The City of Rossland has given the go-ahead for the initial design of a Washington Street development project.
The project proposed by DJM Contracting Ltd. is a five-unit, three-bedroom, three-level townhouse at 2452 Washington St. called “The Aerie.” It received a green light at the March 8 council meeting for its ‘form and character’ despite some pushback from council.
“That property has been zoned for multi-family,” said Rossland councillor Terry Miller, who also sits on the design review committee. “So the review process that went before council was to approve the look and feel of the building to make sure it passes the design guidelines versus the development process.”
The Aerie development will provide five efficiently designed units that will add to Rossland’s affordable mid-range housing stock.
“I think we’re looking to diversify our housing stock,” said Coun. Stewart Spooner. “It’s been pretty challenging to get multi-unit developments off the ground. I like this one, I had more technical concerns but I think they were all addressed in the voluminous correspondence today.”

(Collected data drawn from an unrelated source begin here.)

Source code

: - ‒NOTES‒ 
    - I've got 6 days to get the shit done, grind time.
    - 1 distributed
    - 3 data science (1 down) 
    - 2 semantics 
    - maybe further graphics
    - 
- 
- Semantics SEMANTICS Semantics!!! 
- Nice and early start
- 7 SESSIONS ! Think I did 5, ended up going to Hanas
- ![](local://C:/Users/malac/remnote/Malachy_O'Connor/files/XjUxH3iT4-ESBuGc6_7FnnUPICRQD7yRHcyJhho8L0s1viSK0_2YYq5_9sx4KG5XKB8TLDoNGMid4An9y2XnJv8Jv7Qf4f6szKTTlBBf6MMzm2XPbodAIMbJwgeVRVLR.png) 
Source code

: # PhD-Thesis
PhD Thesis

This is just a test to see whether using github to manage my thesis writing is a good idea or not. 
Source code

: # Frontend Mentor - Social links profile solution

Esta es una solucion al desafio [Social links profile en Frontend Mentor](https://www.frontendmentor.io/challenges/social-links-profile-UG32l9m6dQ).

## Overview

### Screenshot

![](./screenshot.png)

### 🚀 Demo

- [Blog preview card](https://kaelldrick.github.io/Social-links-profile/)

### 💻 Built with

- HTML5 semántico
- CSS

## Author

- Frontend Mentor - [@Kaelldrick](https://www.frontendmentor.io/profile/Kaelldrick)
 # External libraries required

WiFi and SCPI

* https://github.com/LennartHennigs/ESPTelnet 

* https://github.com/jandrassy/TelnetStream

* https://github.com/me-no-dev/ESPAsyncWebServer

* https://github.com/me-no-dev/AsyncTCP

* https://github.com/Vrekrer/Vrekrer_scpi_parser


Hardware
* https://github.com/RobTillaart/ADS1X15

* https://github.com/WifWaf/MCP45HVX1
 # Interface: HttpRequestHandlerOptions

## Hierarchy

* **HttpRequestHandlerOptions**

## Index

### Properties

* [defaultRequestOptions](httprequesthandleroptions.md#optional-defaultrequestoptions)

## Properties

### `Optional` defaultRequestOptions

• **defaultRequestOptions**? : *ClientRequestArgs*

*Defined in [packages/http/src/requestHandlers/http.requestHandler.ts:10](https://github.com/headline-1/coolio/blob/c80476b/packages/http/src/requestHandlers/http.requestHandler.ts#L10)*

Rossland staff reported that the design “attempts to marry character elements with a highly energy efficient building that is pedestrian oriented and vehicle sensitive.”
Features will include charging stations for electric vehicles in the garages and full heat pump system rather than natural gas. The development intends to reach at minimum Step 3 of the BC Energy Step Code.
Councillors Andy Morel and Dirk Lewis voiced concerns over parking and traffic near the RSS school, as well as aesthetics, and the size of the development.
Their points, however, could not be considered as they were not relevant to the process at hand.
“It’s actually illegal to turn this down for traffic studies, and we could be taken to court for that, this is purely a form and character guideline,” clarified Stacey Lightbourne, Rossland manager of planning and development.
The project checks all the boxes and requirements of Rossland’s Official Community Plan (OCP) and was given approval from the design review committee.
“It meets the OCP, it meets our bylaws for zoning including all the parking sizes and requirements, in fact it exceeds the parking requirements according to zoning and it meets all the guidelines for form and character and the OCP, therefore it should be approved,” added Lightbourne.